I don’t think I have the objectivity necessary to teach because I interpret everything I come into contact with through my own personal visceral and emotional filter. With film I’m all about whether it speaks to me on a deeper level than pure artifice; if it makes me feel something other than appreciation an the artist who created something I have no aspirations of ever trying to create. I saw it in college when a professor would strain himself at the front of the room to say something nice and constructive about a student’s artwork that simply didn’t deserve it. That compromise of personal reaction in lieu of a scholarly interpretation is beyond me.
As a result, I’m not quite sure what to say about Daniel Witkin’s short film Trouble because I find it difficult to reconcile the fact it is a completed work of art as well as a Senior Thesis project from Wesleyan University. Do I view with the same eyes as the ones that watch Citizen Kane or do I pretend to weigh positive and negative on some unmeasured scale set to amateur rather than professional? Witkin’s work isn’t bad, it’s just obviously a creation born from limited resources and lack of experience. This is the reason so many name directors denounce early experimentations or try hard to bury them in the dark. It’s also why cinephiles enjoy watching to see the beginnings of the genius to come.
Whether or not Witkin has the potential for a Hollywood career lies in the opinion of people on a much higher pay scale than myself so all I can say with certainty is that Trouble includes some very nice stretches of subtle humor and surreal situations. It’s setting of St. Sebastian’s Quiet Academy for Disreputable Youth possesses a whimsically handwritten sign straight out of a Wes Anderson flick as well as the strange capacity to house troubled boys who somehow see nothing wrong with a Christmas themed dance sans the opposite sex. Despite this desire to stay off-kilter, however, Witkin appears to still want to touch upon universal themes such as character in today’s youth while subverting them for survival.
The film’s lead Isaac (Bennett Kirschner) is a bullied teen trying to exist quietly and free from the abuse Greg (Max Carpenter) and his cronies enjoy dishing. He is lectured by the headmaster (Timothy J. Cox), told he is for all intents and purposes a kid of ill repute, and powerless to truly stand up for himself. Only the establishment’s nurse (Chelsea Marino) seems to share any semblance of compassion but even then it’s merely a backhanded warning to watch out. Isaac drifts through dramatic playacting (wonderfully “fake” acted) and chores biding his time with the notion he shouldn’t be there. Willing to risk reprimand by even hiding in a locksmith’s car trunk, he will stop at nothing if freedom’s in reach.

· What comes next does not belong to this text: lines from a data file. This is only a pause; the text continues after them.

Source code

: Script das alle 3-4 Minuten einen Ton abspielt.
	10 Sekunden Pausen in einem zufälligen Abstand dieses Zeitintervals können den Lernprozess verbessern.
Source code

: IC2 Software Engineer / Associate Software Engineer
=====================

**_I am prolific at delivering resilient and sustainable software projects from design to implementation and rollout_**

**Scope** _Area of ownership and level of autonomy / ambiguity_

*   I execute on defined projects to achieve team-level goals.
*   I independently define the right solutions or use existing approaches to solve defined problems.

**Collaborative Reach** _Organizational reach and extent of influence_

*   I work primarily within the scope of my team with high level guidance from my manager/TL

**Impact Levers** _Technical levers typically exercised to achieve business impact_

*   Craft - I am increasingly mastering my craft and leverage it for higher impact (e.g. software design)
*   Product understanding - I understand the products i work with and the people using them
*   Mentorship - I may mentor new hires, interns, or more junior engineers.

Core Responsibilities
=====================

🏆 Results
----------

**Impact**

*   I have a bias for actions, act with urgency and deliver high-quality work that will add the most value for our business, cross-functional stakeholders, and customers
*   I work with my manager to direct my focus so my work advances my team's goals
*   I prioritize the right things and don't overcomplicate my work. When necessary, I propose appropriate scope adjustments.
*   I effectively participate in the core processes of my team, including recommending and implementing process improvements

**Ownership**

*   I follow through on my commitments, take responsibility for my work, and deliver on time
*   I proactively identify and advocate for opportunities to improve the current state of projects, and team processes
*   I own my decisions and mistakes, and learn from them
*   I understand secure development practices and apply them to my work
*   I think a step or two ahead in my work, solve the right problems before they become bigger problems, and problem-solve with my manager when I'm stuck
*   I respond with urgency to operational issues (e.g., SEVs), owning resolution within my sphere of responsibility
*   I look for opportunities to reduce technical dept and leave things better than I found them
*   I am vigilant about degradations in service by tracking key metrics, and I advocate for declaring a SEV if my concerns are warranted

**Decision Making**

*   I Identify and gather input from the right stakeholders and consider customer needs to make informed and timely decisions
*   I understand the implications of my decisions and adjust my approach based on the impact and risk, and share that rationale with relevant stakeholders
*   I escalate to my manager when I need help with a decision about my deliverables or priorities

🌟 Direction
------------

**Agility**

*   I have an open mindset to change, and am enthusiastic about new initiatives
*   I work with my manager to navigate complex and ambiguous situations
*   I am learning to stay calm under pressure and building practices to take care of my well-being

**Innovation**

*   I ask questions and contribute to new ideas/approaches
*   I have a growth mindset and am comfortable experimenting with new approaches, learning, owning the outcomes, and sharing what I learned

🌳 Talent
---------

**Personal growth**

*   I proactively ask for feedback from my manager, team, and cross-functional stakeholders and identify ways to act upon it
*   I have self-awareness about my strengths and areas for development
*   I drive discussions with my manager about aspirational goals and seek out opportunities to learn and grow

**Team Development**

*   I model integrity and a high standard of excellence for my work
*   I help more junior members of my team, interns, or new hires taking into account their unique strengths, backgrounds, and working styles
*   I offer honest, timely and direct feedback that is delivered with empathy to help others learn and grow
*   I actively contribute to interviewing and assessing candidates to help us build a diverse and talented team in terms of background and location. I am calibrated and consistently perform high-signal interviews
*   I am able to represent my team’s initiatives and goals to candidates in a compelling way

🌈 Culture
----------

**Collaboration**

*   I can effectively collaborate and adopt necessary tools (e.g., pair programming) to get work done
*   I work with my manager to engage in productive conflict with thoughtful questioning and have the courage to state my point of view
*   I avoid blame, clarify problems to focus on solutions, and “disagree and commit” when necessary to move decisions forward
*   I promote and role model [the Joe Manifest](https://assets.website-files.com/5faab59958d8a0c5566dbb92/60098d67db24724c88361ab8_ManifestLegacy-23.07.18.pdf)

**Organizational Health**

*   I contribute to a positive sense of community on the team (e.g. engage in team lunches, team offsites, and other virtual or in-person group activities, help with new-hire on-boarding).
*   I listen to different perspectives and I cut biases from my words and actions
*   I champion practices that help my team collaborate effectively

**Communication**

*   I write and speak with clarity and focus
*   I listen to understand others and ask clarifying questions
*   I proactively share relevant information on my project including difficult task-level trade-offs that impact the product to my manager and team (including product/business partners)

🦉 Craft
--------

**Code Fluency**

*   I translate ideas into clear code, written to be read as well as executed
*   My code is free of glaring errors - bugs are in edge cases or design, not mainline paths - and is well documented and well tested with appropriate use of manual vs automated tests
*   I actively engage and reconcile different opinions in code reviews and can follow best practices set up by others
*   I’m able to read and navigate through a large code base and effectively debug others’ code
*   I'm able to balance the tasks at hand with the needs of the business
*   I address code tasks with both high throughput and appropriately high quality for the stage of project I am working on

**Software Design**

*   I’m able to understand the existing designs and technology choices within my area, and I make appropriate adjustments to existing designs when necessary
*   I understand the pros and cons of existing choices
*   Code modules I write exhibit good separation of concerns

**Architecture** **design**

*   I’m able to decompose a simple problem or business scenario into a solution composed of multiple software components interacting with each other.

Trouble moves along with Isaac’s temper rising and the uncovering of fodder for the blackmail of his superiors. Hatching a devious plan to escape with the unwitting help of those against him, he actually finds himself at the cusp of victory solely because the “character” his teacher hopes to instill eludes him. It’s a fun progression with a few mild laughs helped by glimpses of nice cinematography and zany set pieces. Watching a slow pan of uniformly dressed boys grooving to David Bowie’s “Let’s Dance” is a brilliant bit of showmanship made better by a trio of bloodied bullies moving their hips afterwards. An inventive reprieve to an otherwise generic story, it’s also an effective flourish that was sure to linger in Witkin’s professor’s minds while grading.